# `sidlingvo`: Lingvo-based libraries for speaker and language recognition
[](https://github.com/google/speaker-id/actions/workflows/python-app-lingvo.yml)
[](https://pypi.python.org/pypi/sidlingvo)
[](https://pypi.org/project/sidlingvo)
[](https://www.pepy.tech/projects/sidlingvo)
## Overview
Here we open source some of the [Lingvo](https://github.com/tensorflow/lingvo)-based
libraries used in our publications.
## Disclaimer
**This is NOT an official Google product.**
## Feature frontend and TFLite inference
For the feature frontend and TFLite inference, see the API in
`siglingvo/fe_utils.py`.
For pretrained speaker encoder models, the inference API is in `sidlingvo/wav_to_dvector.py`.
For pretrained language identifcation models, the inference API is in `sidlingvo/wav_to_lang.py`.
## GE2E and GE2E-XS losses
GE2E and GE2E-XS losses are implemented in `sidlingvo/loss_layers.py`.

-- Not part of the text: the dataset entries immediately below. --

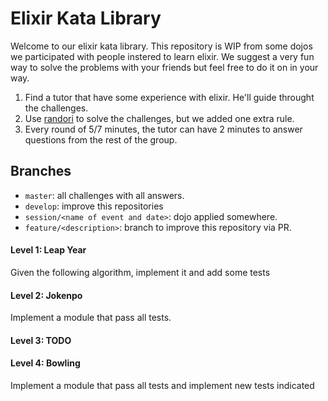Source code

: # Elixir Kata Library

Welcome to our elixir kata library. This repository is WIP from some dojos we 
participated with people instered to learn elixir. We suggest a very fun way 
to solve the problems with your friends but feel free to do it on in your way.

1. Find a tutor that have some experience with elixir. He'll guide throught the challenges.
2. Use [randori](https://fr.wikipedia.org/wiki/Coding_dojo#Randori) to solve the 
challenges, but we added one extra rule.
3. Every round of 5/7 minutes, the tutor can have 2 minutes to answer questions 
from the rest of the group.

## Branches

* `master`: all challenges with all answers.
* `develop`: improve this repositories
* `session/<name of event and date>`: dojo applied somewhere.
* `feature/<description>`: branch to improve this repository via PR.


#### Level 1: Leap Year

Given the following algorithm, implement it and add some tests

#### Level 2: Jokenpo

Implement a module that pass all tests.

#### Level 3: TODO 

#### Level 4: Bowling

Implement a module that pass all tests and implement new tests indicated
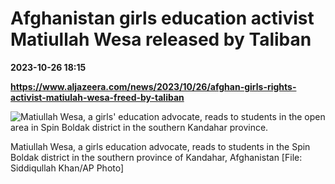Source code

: # Afghanistan girls education activist Matiullah Wesa released by Taliban

**2023-10-26 18:15**

**https://www.aljazeera.com/news/2023/10/26/afghan-girls-rights-activist-matiulah-wesa-freed-by-taliban**

![Matiullah Wesa, a girls' education advocate, reads to students in the open area in Spin Boldak district in the southern Kandahar province.](https://www.aljazeera.com/wp-content/uploads/2023/03/AP23088320186195.jpg?resize=770%2C513&quality=80)

Matiullah Wesa, a girls education advocate, reads to students in the Spin Boldak district in the southern province of Kandahar, Afghanistan \[File: Siddiqullah Khan/AP Photo\]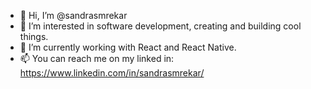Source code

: - 👋 Hi, I’m @sandrasmrekar
- 👀 I’m interested in software development, creating and building cool things. 
- 🌱 I’m currently working with React and React Native. 
- 📫 You can reach me on my linked in: https://www.linkedin.com/in/sandrasmrekar/

<!---
sandrasmrekar/sandrasmrekar is a ✨ special ✨ repository because its `README.md` (this file) appears on your GitHub profile.
You can click the Preview link to take a look at your changes.
--->
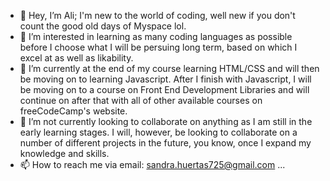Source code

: - 👋 Hey, I’m Ali; I'm new to the world of coding, well new if you don't count the good old days of Myspace lol. 
- 👀 I’m interested in learning as many coding languages as possible before I choose what I will be persuing long term, based on which I excel at as well as likability. 
- 🌱 I’m currently at the end of my course learning HTML/CSS and will then be moving on to learning Javascript. After I finish with Javascript, I will be moving on to a course on Front End Development Libraries and will continue on after that with all of other available courses on freeCodeCamp's website. 
- 💞️ I’m not currently looking to collaborate on anything as I am still in the early learning stages. I will, however, be looking to collaborate on a number of different projects in the future, you know, once I expand my knowledge and skills. 
- 📫 How to reach me via email: sandra.huertas725@gmail.com ...

<!---
ahuertas725/ahuertas725 is a ✨ special ✨ repository because its `README.md` (this file) appears on your GitHub profile.
You can click the Preview link to take a look at your changes.
--->
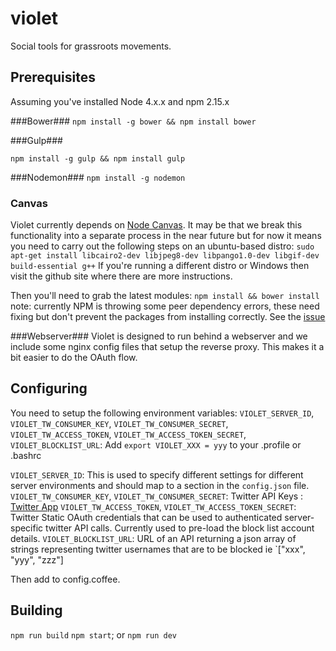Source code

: # violet
Social tools for grassroots movements.
## Prerequisites ##
Assuming you've installed Node 4.x.x and npm 2.15.x

###Bower###
`npm install -g bower && npm install bower`

###Gulp###

`npm install -g gulp && npm install gulp`

###Nodemon###
`npm install -g nodemon`

### Canvas ###
Violet currently depends on [Node Canvas](https://github.com/Automattic/node-canvas). It may be that we break this functionality into a separate process in the near future but for now it means you need to carry out the following steps on an ubuntu-based distro:
`sudo apt-get install libcairo2-dev libjpeg8-dev libpango1.0-dev libgif-dev build-essential g++`
If you're running a different distro or Windows then visit the github site where there are more instructions.

Then you'll need to grab the latest modules:
`npm install && bower install`
note: currently NPM is throwing some peer dependency errors, these need fixing but don't prevent the packages from installing correctly. See the [issue](https://github.com/coders-for-corbyn/violet/issues/5)

###Webserver###
Violet is designed to run behind a webserver and we include some nginx config files that setup the reverse proxy. This makes it a bit easier to do the OAuth flow.

## Configuring ##
You need to setup the following environment variables: `VIOLET_SERVER_ID`, `VIOLET_TW_CONSUMER_KEY`, `VIOLET_TW_CONSUMER_SECRET`, `VIOLET_TW_ACCESS_TOKEN`, `VIOLET_TW_ACCESS_TOKEN_SECRET`, `VIOLET_BLOCKLIST_URL`: 
Add `export VIOLET_XXX = yyy` to your .profile or .bashrc

`VIOLET_SERVER_ID`: This is used to specify different settings for different server environments and should map to a section in the `config.json` file.
`VIOLET_TW_CONSUMER_KEY`, `VIOLET_TW_CONSUMER_SECRET`: Twitter API Keys : [Twitter App](https://apps.twitter.com)
`VIOLET_TW_ACCESS_TOKEN`, `VIOLET_TW_ACCESS_TOKEN_SECRET`: Twitter Static OAuth credentials that can be used to authenticated server-specific twitter API calls. Currently used to pre-load the block list account details.
`VIOLET_BLOCKLIST_URL`: URL of an API returning a json array of strings representing twitter usernames that are to be blocked ie `["xxx", "yyy", "zzz"]

Then add to config.coffee.
## Building ##
`npm run build`
`npm start`; or
`npm run dev`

GE2E was proposed in this paper:
* [Generalized End-to-End Loss for Speaker Verification](https://arxiv.org/abs/1710.10467)
GE2E-XS was proposed in this paper:
* [Dr-Vectors: Decision Residual Networks and an Improved Loss for Speaker Recognition](https://arxiv.org/abs/2104.01989)
## Attentive temporal pooling
Attentive temporal pooling is implemented in `sidlingvo/cumulative_statistics_layer.py`.
It is used by these papers:
* [Attentive Temporal Pooling for Conformer-based Streaming Language Identification in Long-form Speech](https://arxiv.org/abs/2202.12163)
* [Parameter-Free Attentive Scoring for Speaker Verification](https://arxiv.org/abs/2203.05642)
## Attentive scoring
Attentive scoring is implemented in `sidlingvo/attentive_scoring_layer.py`.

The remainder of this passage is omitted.